• Source texts of formatted documents

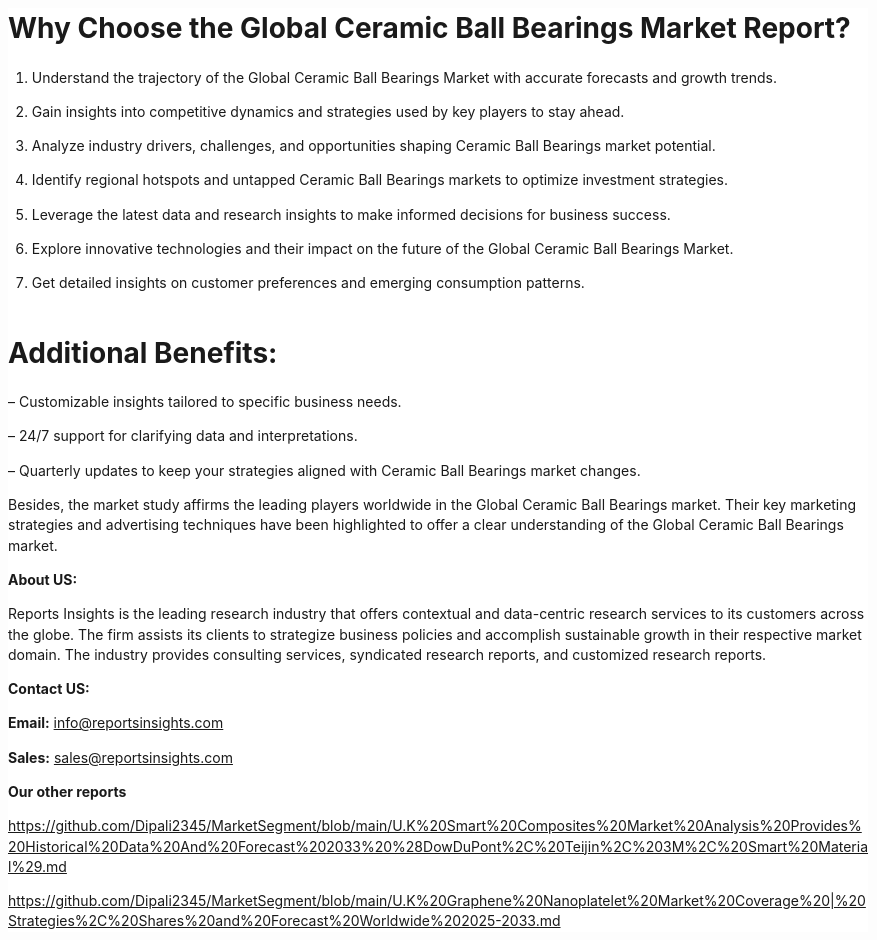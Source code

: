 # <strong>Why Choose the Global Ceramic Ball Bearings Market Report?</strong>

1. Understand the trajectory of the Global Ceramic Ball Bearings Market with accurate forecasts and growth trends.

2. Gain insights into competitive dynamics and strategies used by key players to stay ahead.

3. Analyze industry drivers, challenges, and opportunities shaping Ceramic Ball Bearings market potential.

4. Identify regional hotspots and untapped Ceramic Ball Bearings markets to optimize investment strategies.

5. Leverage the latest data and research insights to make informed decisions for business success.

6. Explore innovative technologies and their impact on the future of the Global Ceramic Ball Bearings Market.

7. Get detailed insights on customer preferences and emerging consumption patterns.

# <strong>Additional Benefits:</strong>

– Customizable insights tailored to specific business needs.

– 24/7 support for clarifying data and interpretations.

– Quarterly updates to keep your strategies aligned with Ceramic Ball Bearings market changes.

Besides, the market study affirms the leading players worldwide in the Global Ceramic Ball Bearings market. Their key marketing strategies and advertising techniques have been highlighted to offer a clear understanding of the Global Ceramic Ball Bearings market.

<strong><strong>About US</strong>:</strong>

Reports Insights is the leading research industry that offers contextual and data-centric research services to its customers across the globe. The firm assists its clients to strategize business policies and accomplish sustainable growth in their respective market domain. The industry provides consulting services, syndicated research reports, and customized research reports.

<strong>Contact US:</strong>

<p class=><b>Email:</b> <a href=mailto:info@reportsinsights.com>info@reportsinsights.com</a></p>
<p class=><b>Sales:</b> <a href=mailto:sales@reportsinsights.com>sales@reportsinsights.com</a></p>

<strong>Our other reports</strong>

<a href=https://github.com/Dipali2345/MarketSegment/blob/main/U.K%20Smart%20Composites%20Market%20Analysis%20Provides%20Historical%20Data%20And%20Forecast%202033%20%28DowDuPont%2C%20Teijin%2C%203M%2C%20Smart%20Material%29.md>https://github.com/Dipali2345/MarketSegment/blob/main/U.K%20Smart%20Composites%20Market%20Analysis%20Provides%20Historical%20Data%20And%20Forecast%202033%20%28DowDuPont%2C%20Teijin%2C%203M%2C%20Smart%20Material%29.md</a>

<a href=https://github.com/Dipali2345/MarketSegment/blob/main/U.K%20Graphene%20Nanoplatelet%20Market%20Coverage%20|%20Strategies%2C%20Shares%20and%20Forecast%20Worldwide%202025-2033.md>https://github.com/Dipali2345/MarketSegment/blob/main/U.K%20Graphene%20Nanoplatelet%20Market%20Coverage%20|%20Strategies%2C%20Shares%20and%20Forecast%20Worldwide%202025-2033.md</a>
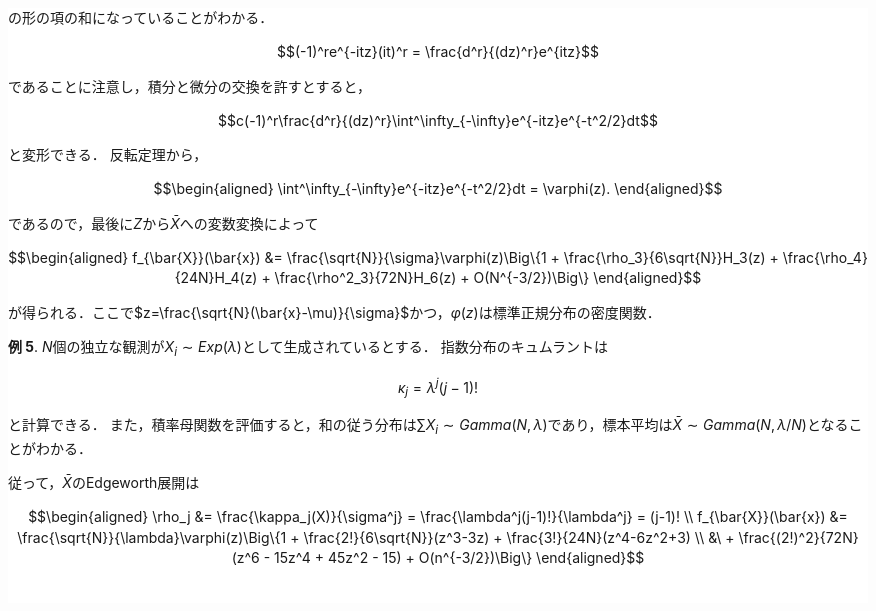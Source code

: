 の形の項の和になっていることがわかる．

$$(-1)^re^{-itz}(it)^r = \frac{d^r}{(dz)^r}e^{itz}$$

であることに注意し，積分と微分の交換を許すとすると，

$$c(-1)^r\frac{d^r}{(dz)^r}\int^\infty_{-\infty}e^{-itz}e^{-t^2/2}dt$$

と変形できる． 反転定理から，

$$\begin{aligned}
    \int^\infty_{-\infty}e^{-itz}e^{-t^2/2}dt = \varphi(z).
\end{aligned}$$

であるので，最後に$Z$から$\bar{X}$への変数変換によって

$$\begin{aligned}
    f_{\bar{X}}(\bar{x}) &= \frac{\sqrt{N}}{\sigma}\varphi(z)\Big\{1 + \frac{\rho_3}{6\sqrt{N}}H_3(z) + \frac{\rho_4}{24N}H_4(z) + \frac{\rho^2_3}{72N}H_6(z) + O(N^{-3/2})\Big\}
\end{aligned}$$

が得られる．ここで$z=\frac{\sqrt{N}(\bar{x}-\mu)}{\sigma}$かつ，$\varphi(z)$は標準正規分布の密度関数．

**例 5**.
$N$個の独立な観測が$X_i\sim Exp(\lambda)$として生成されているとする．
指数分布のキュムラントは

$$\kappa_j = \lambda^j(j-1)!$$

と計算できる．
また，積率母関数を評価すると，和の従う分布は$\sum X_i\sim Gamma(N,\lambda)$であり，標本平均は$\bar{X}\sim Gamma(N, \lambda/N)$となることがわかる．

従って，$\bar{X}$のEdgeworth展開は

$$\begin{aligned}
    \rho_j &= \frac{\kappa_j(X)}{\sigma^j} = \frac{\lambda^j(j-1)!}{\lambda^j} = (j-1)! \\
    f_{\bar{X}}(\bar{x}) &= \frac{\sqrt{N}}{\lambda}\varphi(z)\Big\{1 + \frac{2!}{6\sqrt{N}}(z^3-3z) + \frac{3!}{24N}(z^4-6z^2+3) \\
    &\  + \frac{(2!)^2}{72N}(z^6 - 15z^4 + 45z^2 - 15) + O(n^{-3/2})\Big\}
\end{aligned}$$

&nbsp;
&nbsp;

• THE PROBLEM
Wherever the word "research" appears in the entries above, copy that whole line.

• WRITTEN ANSWER
5. Leverage the latest data and research insights to make informed decisions for business success.
Reports Insights is the leading research industry that offers contextual and data-centric research services to its customers across the globe. The firm assists its clients to strategize business policies and accomplish sustainable growth in their respective market domain. The industry provides consulting services, syndicated research reports, and customized research reports.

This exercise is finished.